Her name is Julia Anderson, she’s 9, and just finished fourth grade at Thornton Creek Elementary in North Seattle.

Sitting at her family’s kitchen table working on her mom’s laptop, as a school project she put together a PDF: “Julia’s Field Guide to Life in the Time of Corona.

It has photos of the family’s backyard garden, a young cottontail bunny that lives in their woodpile, of Julia with a set of cut-out spelling words.

With a photo of Julia unloading the dishwasher, she writes, “I don’t enjoy unloading the dishwasher.”

But the young girl, whose parents are Barbara and Carl Anderson, also is aware of the news around her.

She adds, “I am lucky, though. I have food, and other people are losing their jobs and don’t have food to eat.”


It’s always the personal stories that bring events to life. So how are future generations going to learn about the pandemic of 2020?

The statistics and charts show the catastrophic figures, but, after a while, the numbers seem to meld into each other.

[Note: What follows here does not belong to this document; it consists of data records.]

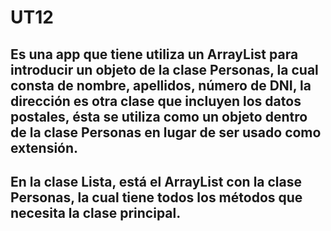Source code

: # UT12 
## Es una app que tiene utiliza un ArrayList para introducir un objeto de la clase Personas, la cual consta de nombre, apellidos, número de DNI, la dirección es otra clase que incluyen los datos postales, ésta se utiliza como un objeto dentro de la clase Personas en lugar de ser usado como extensión.
## En la clase Lista, está el ArrayList con la clase Personas, la cual tiene todos los métodos que necesita la clase principal. 

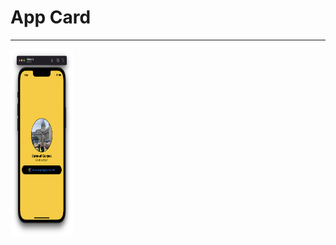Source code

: 
# App Card
_______________________________________________________________________________________________________________________________
<!-- ![](https://github.com/evsxe/evsxe/blob/main/Formation/Screen.png) -->
<img height="300px" width="100" src="https://github.com/evsxe/evsxe/blob/main/Formation/Screen.png"></img>
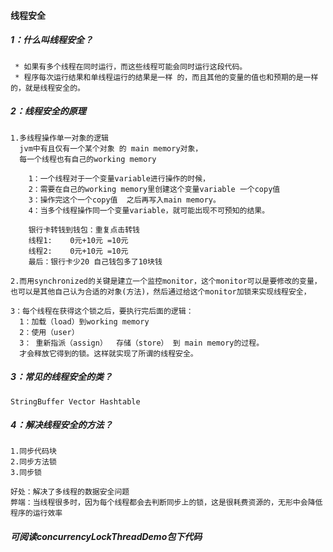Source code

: #### 线程安全      

##### 1：什么叫线程安全？

     * 如果有多个线程在同时运行，而这些线程可能会同时运行这段代码。
     * 程序每次运行结果和单线程运行的结果是一样 的，而且其他的变量的值也和预期的是一样的，就是线程安全的。

##### 2：线程安全的原理
    1.多线程操作单一对象的逻辑
      jvm中有且仅有一个某个对象 的 main memory对象，
      每一个线程也有自己的working memory
      
        1：一个线程对于一个变量variable进行操作的时候，
        2：需要在自己的working memory里创建这个变量variable 一个copy值
        3：操作完这个一个copy值  之后再写入main memory。 
        4：当多个线程操作同一个变量variable，就可能出现不可预知的结果。 
        
        银行卡转钱到钱包：重复点击转钱 
        线程1:    0元+10元 =10元
        线程2:    0元+10元 =10元
        最后：银行卡少20 自己钱包多了10块钱
        
    2.而用synchronized的关键是建立一个监控monitor，这个monitor可以是要修改的变量，也可以是其他自己认为合适的对象(方法)，然后通过给这个monitor加锁来实现线程安全，
    
    3：每个线程在获得这个锁之后，要执行完后面的逻辑：
      1：加载（load）到working memory  
      2：使用（user）
      3： 重新指派（assign）  存储（store） 到 main memory的过程。
      才会释放它得到的锁。这样就实现了所谓的线程安全。
       
##### 3：常见的线程安全的类？
    StringBuffer Vector Hashtable
     
##### 4：解决线程安全的方法？
    1.同步代码块 
    2.同步方法锁
    3.同步锁
    
    好处：解决了多线程的数据安全问题
    弊端：当线程很多时，因为每个线程都会去判断同步上的锁，这是很耗费资源的，无形中会降低程序的运行效率
 
#####  可阅读concurrencyLockThreadDemo包下代码
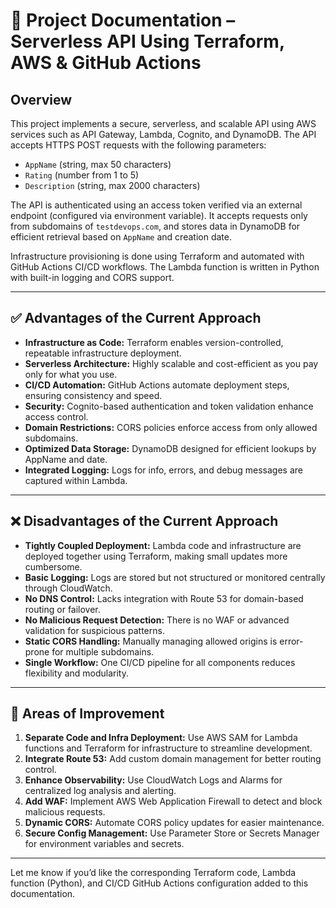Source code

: # 📘 Project Documentation – Serverless API Using Terraform, AWS & GitHub Actions

## Overview

This project implements a secure, serverless, and scalable API using AWS services such as API Gateway, Lambda, Cognito, and DynamoDB. The API accepts HTTPS POST requests with the following parameters:

* `AppName` (string, max 50 characters)
* `Rating` (number from 1 to 5)
* `Description` (string, max 2000 characters)

The API is authenticated using an access token verified via an external endpoint (configured via environment variable). It accepts requests only from subdomains of `testdevops.com`, and stores data in DynamoDB for efficient retrieval based on `AppName` and creation date.

Infrastructure provisioning is done using Terraform and automated with GitHub Actions CI/CD workflows. The Lambda function is written in Python with built-in logging and CORS support.

---

## ✅ Advantages of the Current Approach

* **Infrastructure as Code:** Terraform enables version-controlled, repeatable infrastructure deployment.
* **Serverless Architecture:** Highly scalable and cost-efficient as you pay only for what you use.
* **CI/CD Automation:** GitHub Actions automate deployment steps, ensuring consistency and speed.
* **Security:** Cognito-based authentication and token validation enhance access control.
* **Domain Restrictions:** CORS policies enforce access from only allowed subdomains.
* **Optimized Data Storage:** DynamoDB designed for efficient lookups by AppName and date.
* **Integrated Logging:** Logs for info, errors, and debug messages are captured within Lambda.

---

## ❌ Disadvantages of the Current Approach

* **Tightly Coupled Deployment:** Lambda code and infrastructure are deployed together using Terraform, making small updates more cumbersome.
* **Basic Logging:** Logs are stored but not structured or monitored centrally through CloudWatch.
* **No DNS Control:** Lacks integration with Route 53 for domain-based routing or failover.
* **No Malicious Request Detection:** There is no WAF or advanced validation for suspicious patterns.
* **Static CORS Handling:** Manually managing allowed origins is error-prone for multiple subdomains.
* **Single Workflow:** One CI/CD pipeline for all components reduces flexibility and modularity.

---

## 🔧 Areas of Improvement

1. **Separate Code and Infra Deployment:** Use AWS SAM for Lambda functions and Terraform for infrastructure to streamline development.
2. **Integrate Route 53:** Add custom domain management for better routing control.
3. **Enhance Observability:** Use CloudWatch Logs and Alarms for centralized log analysis and alerting.
4. **Add WAF:** Implement AWS Web Application Firewall to detect and block malicious requests.
5. **Dynamic CORS:** Automate CORS policy updates for easier maintenance.
6. **Secure Config Management:** Use Parameter Store or Secrets Manager for environment variables and secrets.

---

Let me know if you’d like the corresponding Terraform code, Lambda function (Python), and CI/CD GitHub Actions configuration added to this documentation.
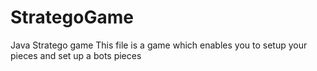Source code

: # StrategoGame
Java Stratego game
This file is a game which enables you to setup your pieces and set up a bots pieces 

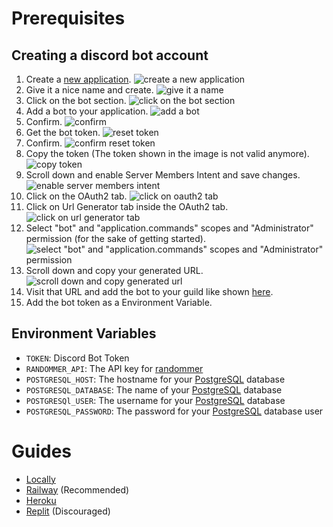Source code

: # Prerequisites

## Creating a discord bot account
1. Create a [new application](https://discord.com/developers/applications).
![create a new application](/img/prerequisites/new_application.png)
1. Give it a nice name and create.
![give it a name](/img/prerequisites/name.png)
1. Click on the bot section.
![click on the bot section](/img/prerequisites/bot_section.png)
1. Add a bot to your application.
![add a bot](/img/prerequisites/add_bot.png)
1. Confirm.
![confirm](/img/prerequisites/confirm.png)
1. Get the bot token.
![reset token](/img/prerequisites/reset_token.png)
1. Confirm.
![confirm reset token](/img/prerequisites/confirm_token.png)
1. Copy the token (The token shown in the image is not valid anymore).
![copy token](/img/prerequisites/copy_token.png)
1. Scroll down and enable Server Members Intent and save changes.
![enable server members intent](/img/prerequisites/enable_intent.png)
1. Click on the OAuth2 tab.
![click on oauth2 tab](/img/prerequisites/oauth2_tab.png)
1. Click on Url Generator tab inside the OAuth2 tab.
![click on url generator tab](/img/prerequisites/url_generator.png)
1. Select "bot" and "application.commands" scopes and "Administrator" permission (for the sake of getting started).
![select "bot" and "application.commands" scopes and "Administrator" permission](/img/prerequisites/scopes_permissions.png)  
1. Scroll down and copy your generated URL.
![scroll down and copy generated url](/img/prerequisites/copy_url.png)
1. Visit that URL and add the bot to your guild like shown [here](/#adding-our-public-bot).
1. Add the bot token as a Environment Variable.

## Environment Variables
- `TOKEN`: Discord Bot Token
- `RANDOMMER_API`: The API key for [randommer](https://randommer.io)
- `POSTGRESQL_HOST`: The hostname for your [PostgreSQL][1] database
- `POSTGRESQL_DATABASE`: The name of your [PostgreSQL][1] database
- `POSTGRESQl_USER`: The username for your [PostgreSQL][1] database
- `POSTGRESQL_PASSWORD`: The password for your [PostgreSQL][1] database user

[1]: https://www.postgresql.org/

# Guides
- [Locally](/hosting/local)
- [Railway](/hosting/railway) (Recommended)
- [Heroku](/hosting/heroku)
- [Replit](/hosting/replit) (Discouraged)
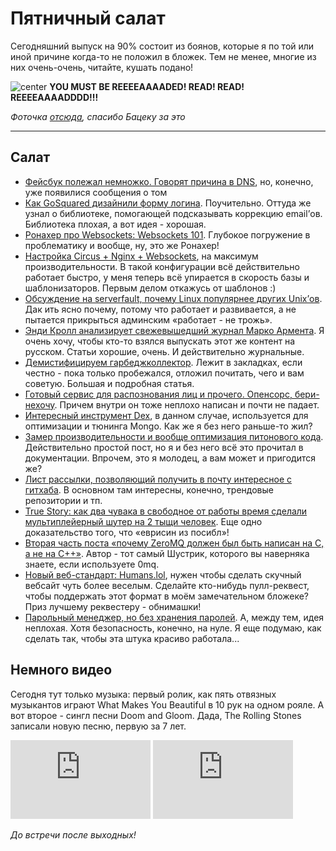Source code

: # Пятничный салат

Сегодняшний выпуск на 90% состоит из боянов, которые я по той или иной причине когда-то не положил в бложек. Тем не менее, многие из них очень-очень, читайте, кушать подано!

![center](http://img-fotki.yandex.ru/get/6523/9320383.8/0_812df_a40aa41c_orig)
**YOU MUST BE REEEEAAAADED! READ! READ! REEEEAAAADDDD!!!**

*Фоточка [отсюда](https://twitter.com/bacek/statuses/253674117742592002), спасибо Бацеку за это*

-----

## Салат
* [Фейсбук полежал немножко. Говорят причина в DNS](http://thenextweb.com/facebook/2012/10/11/facebook-apparently-down-in-several-countries-worldwide-including-italy-germany-france-and-more/), но, конечно, уже появилися сообщения о том
* [Как GoSquared дизайнили форму логина](https://www.gosquared.com/blog/archives/3359). Поучительно. Оттуда же узнал о библиотеке, помогающей подсказывать коррекцию email’ов. Библиотека плохая, а вот идея - хорошая.
* [Ронахер про Websockets: Websockets 101](http://lucumr.pocoo.org/2012/9/24/websockets-101/). Глубокое погружение в проблематику и вообще, ну, это же Ронахер!
* [Настройка Circus + Nginx + Websockets](http://nathancahill.github.com/circus/), на максимум производительности. В такой конфигурации всё действительно работает быстро, у меня теперь всё упирается в скорость базы и шаблонизаторов. Первым делом откажусь от шаблонов :)
* [Обсуждение на serverfault, почему Linux популярнее других Unix’ов](http://serverfault.com/questions/36359/why-is-linux-more-popular-than-bsd). Дак ить ясно почему, потому что работает и развивается, а не пытается прикрыться админским «работает - не трожь».
* [Энди Кролл анализирует свежевышедший журнал Марко Армента](http://andycroll.com/2012/10/12/on-the-magazine/). Я очень хочу, чтобы кто-то взялся выпускать этот же контент на русском. Статьи хорошие, очень. И действительно журнальные.
* [Демистифицируем гарбеджколлектор](http://xtzgzorex.wordpress.com/2012/10/11/demystifying-garbage-collectors/). Лежит в закладках, если честно - пока только пробежался, отложил почитать, чего и вам советую. Большая и подробная статья.
* [Готовый сервис для распознования лиц и прочего. Опенсорс, бери-нехочу](https://github.com/globocom/remotecv/wiki). Причем внутри он тоже неплохо написан и почти не падает.
* [Интересный инструмент Dex](http://architects.dzone.com/articles/mongodb-performance-tuning-dex), в данном случае, используется для оптимизации и тюнинга Mongo. Как же я без него раньше-то жил?
* [Замер производительности и вообще оптимизация питонового кода](http://jiaaro.com/python-performance-the-easyish-way). Действительно простой пост, но я и без него всё это прочитал в документации. Впрочем, это я молодец, а вам может и пригодится же?
* [Лист рассылки, позволяющий получить в почту интересное с гитхаба](http://us5.campaign-archive2.com/home/?u=439aa16a39e4b10e0b65ff2ef&id=0b82fec5c2). В основном там интересны, конечно, трендовые репозитории и тп.
* [True Story: как два чувака в свободное от работы время сделали мультиплейерный шутер на 2 тыщи человек](http://www.redbull.co.uk/cs/Satellite/en_UK/Article/Just-Cause-2-Multiplayer-Behind-the-scenes-with-021243257915642). Еще одно доказательство того, что «еврисин из посибл»!
* [Вторая часть поста «почему ZeroMQ должен был быть написан на C, а не на C++»](http://www.250bpm.com/blog:8). Автор - тот самый Шустрик, которого вы наверняка знаете, если используете 0mq.
* [Новый веб-стандарт: Humans.lol](http://humanslol.org), нужен чтобы сделать скучный вебсайт чуть более веселым. Сделайте кто-нибудь пулл-реквест, чтобы поддержать этот формат в моём замечательном бложеке? Приз лучшему реквестеру - обнимашки!
* [Парольный менеджер, но без хранения паролей](https://gist.github.com/3334991). А, между тем, идея неплохая. Хотя безопасность, конечно, на нуле. Я еще подумаю, как сделать так, чтобы эта штука красиво работала...

## Немного видео
Сегодня тут только музыка: первый ролик, как пять отвязных музыкантов играют What Makes You Beautiful в 10 рук на одном рояле.  А вот второе - сингл песни Doom and Gloom. Дада, The Rolling Stones записали новую песню, первую за 7 лет.

<iframe width=224 height=126 src="http://www.youtube.com/embed/0VqTwnAuHws" frameborder="0" allowfullscreen></iframe>&nbsp;<iframe width=224 height=126 src="http://www.youtube.com/embed/rPFGWVKXxm0" frameborder="0" allowfullscreen></iframe>

*До встречи после выходных!*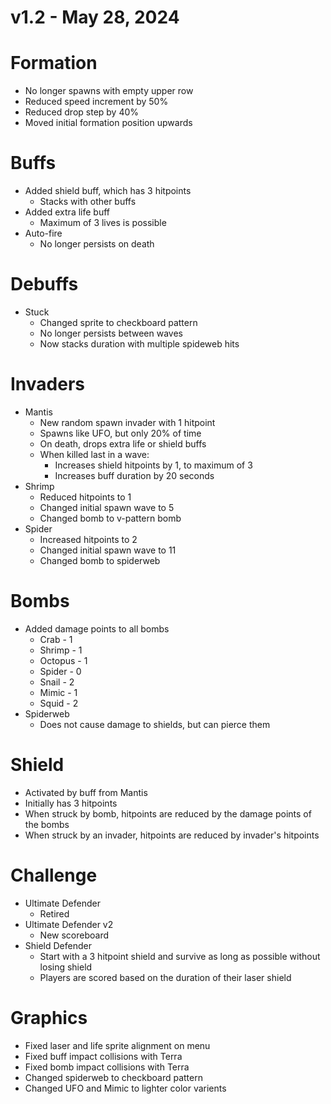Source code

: # v1.2 - May 28, 2024


# Formation
- No longer spawns with empty upper row
- Reduced speed increment by 50%
- Reduced drop step by 40%
- Moved initial formation position upwards

# Buffs
- Added shield buff, which has 3 hitpoints
	- Stacks with other buffs
- Added extra life buff
	- Maximum of 3 lives is possible
- Auto-fire
	- No longer persists on death

# Debuffs
- Stuck
	- Changed sprite to checkboard pattern
	- No longer persists between waves
	- Now stacks duration with multiple spideweb hits

# Invaders
- Mantis
	- New random spawn invader with 1 hitpoint
	- Spawns like UFO, but only 20% of time
	- On death, drops extra life or shield buffs
	- When killed last in a wave:
		- Increases shield hitpoints by 1, to maximum of 3
		- Increases buff duration by 20 seconds
- Shrimp
	- Reduced hitpoints to 1
	- Changed initial spawn wave to 5
	- Changed bomb to v-pattern bomb
- Spider
	- Increased hitpoints to 2
	- Changed initial spawn wave to 11
	- Changed bomb to spiderweb

# Bombs
- Added damage points to all bombs
	- Crab - 1
	- Shrimp - 1
	- Octopus - 1
	- Spider - 0
	- Snail - 2
	- Mimic - 1
	- Squid - 2 
- Spiderweb
	- Does not cause damage to shields, but can pierce them
	
# Shield
- Activated by buff from Mantis
- Initially has 3 hitpoints
- When struck by bomb, hitpoints are reduced by the damage points of the bombs
- When struck by an invader, hitpoints are reduced by invader's hitpoints

# Challenge
- Ultimate Defender
	- Retired
- Ultimate Defender v2
	- New scoreboard
- Shield Defender
	- Start with a 3 hitpoint shield and survive as long as possible without losing shield
	- Players are scored based on the duration of their laser shield

# Graphics
- Fixed laser and life sprite alignment on menu
- Fixed buff impact collisions with Terra
- Fixed bomb impact collisions with Terra
- Changed spiderweb to checkboard pattern
- Changed UFO and Mimic to lighter color varients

Now, the Seattle Public Library, along with the Museum of History and Industry (MOHAI), the Washington State Historical Society in Tacoma and the Southwest Seattle Historical Society’s Log House Museum are among those asking you to send in your COVID-19 stories and photos to chronicle the pandemic’s effects on ordinary life.

For now, at least, that means through their websites. At some later date, when it’s possible, your contributions might be accepted in person.

“We are living in this historic moment, and we need to try and capture that. I was surprised at how thoughtful the submissions were,” says Maggie Wetherbee, head of collections for the Historical Society museum in Tacoma.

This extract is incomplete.